The Pentagon concluded that Edward Snowden committed the biggest theft of U.S. secrets in history, downloading about 1.7 million intelligence files, including information that could put personnel in jeopardy, according to lawmakers.
The Defense Department found that Snowden’s disclosures last year could “gravely impact” national security and that much of what he took is related to current military operations, Representative Mike Rogers, chairman of the House intelligence committee, said in a statement yesterday on the findings.
“This report confirms my greatest fears -– Snowden’s real acts of betrayal place America’s military men and women at greater risk,” said Rogers, a Michigan Republican. “Snowden’s actions are likely to have lethal consequences for our troops in the field.”
The classified Pentagon report marked the first official assessment to emerge of how much data Snowden took and the risk to military and intelligence personnel. It came to light the same day President Barack Obama met with lawmakers to discuss changes to the National Security Agency spying programs revealed by Snowden last year.

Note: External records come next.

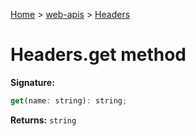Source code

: <!-- docId=web-apis.headers.get -->

[Home](./index.md) &gt; [web-apis](./web-apis.md) &gt; [Headers](./web-apis.headers.md)

# Headers.get method


**Signature:**
```javascript
get(name: string): string;
```
**Returns:** `string`

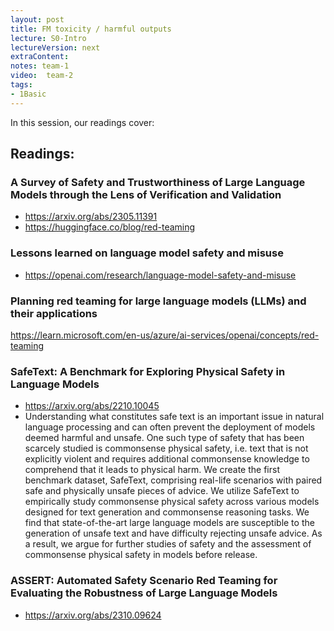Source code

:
 ```yaml
---
layout: post
title: FM toxicity / harmful outputs 
lecture: S0-Intro
lectureVersion: next
extraContent: 
notes: team-1
video:  team-2
tags:
- 1Basic
---
```


In this session, our readings cover: 

## Readings: 

  ### A Survey of Safety and Trustworthiness of Large Language Models through the Lens of Verification and Validation
  + https://arxiv.org/abs/2305.11391 
  + https://huggingface.co/blog/red-teaming 


  ### Lessons learned on language model safety and misuse
  + https://openai.com/research/language-model-safety-and-misuse

  ### Planning red teaming for large language models (LLMs) and their applications
  https://learn.microsoft.com/en-us/azure/ai-services/openai/concepts/red-teaming 

  ### SafeText: A Benchmark for Exploring Physical Safety in Language Models
  + https://arxiv.org/abs/2210.10045
  + Understanding what constitutes safe text is an important issue in natural language processing and can often prevent the deployment of models deemed harmful and unsafe. One such type of safety that has been scarcely studied is commonsense physical safety, i.e. text that is not explicitly violent and requires additional commonsense knowledge to comprehend that it leads to physical harm. We create the first benchmark dataset, SafeText, comprising real-life scenarios with paired safe and physically unsafe pieces of advice. We utilize SafeText to empirically study commonsense physical safety across various models designed for text generation and commonsense reasoning tasks. We find that state-of-the-art large language models are susceptible to the generation of unsafe text and have difficulty rejecting unsafe advice. As a result, we argue for further studies of safety and the assessment of commonsense physical safety in models before release.
 
  ### ASSERT: Automated Safety Scenario Red Teaming for Evaluating the Robustness of Large Language Models
  + https://arxiv.org/abs/2310.09624



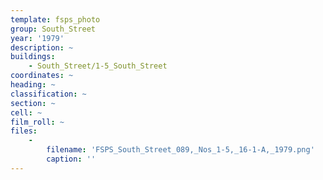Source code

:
```yaml
---
template: fsps_photo
group: South_Street
year: '1979'
description: ~
buildings:
    - South_Street/1-5_South_Street
coordinates: ~
heading: ~
classification: ~
section: ~
cell: ~
film_roll: ~
files:
    -
        filename: 'FSPS_South_Street_089,_Nos_1-5,_16-1-A,_1979.png'
        caption: ''
---
```

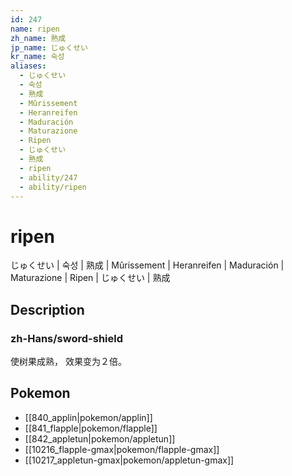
 ```yaml
---
id: 247
name: ripen
zh_name: 熟成
jp_name: じゅくせい
kr_name: 숙성
aliases:
  - じゅくせい
  - 숙성
  - 熟成
  - Mûrissement
  - Heranreifen
  - Maduración
  - Maturazione
  - Ripen
  - じゅくせい
  - 熟成
  - ripen
  - ability/247
  - ability/ripen
---
```

# ripen

じゅくせい | 숙성 | 熟成 | Mûrissement | Heranreifen | Maduración | Maturazione | Ripen | じゅくせい | 熟成

## Description

### zh-Hans/sword-shield

使树果成熟，
效果变为２倍。

## Pokemon

- [[840_applin|pokemon/applin]]
- [[841_flapple|pokemon/flapple]]
- [[842_appletun|pokemon/appletun]]
- [[10216_flapple-gmax|pokemon/flapple-gmax]]
- [[10217_appletun-gmax|pokemon/appletun-gmax]]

Obama is responding to a domestic and international backlash over revelations the NSA spied on leaders including German Chancellor Angela Merkel, hacked into fiber-optic cables to get data from Google Inc. and Yahoo! Inc., and searched through Americans’ communications without warrants. Most of the spying was exposed by Snowden, who has been charged with espionage and theft and is in Russia under temporary asylum.
Obama plans to announce his intentions Jan. 17, according to an administration official, who asked for anonymity because the schedule hasn’t been made public. The restrictions he’ll propose will include tighter rules for spying on foreign leaders, according to another official. The president has indicated he’ll also seek a privacy advocate on the secret court that oversees the NSA programs.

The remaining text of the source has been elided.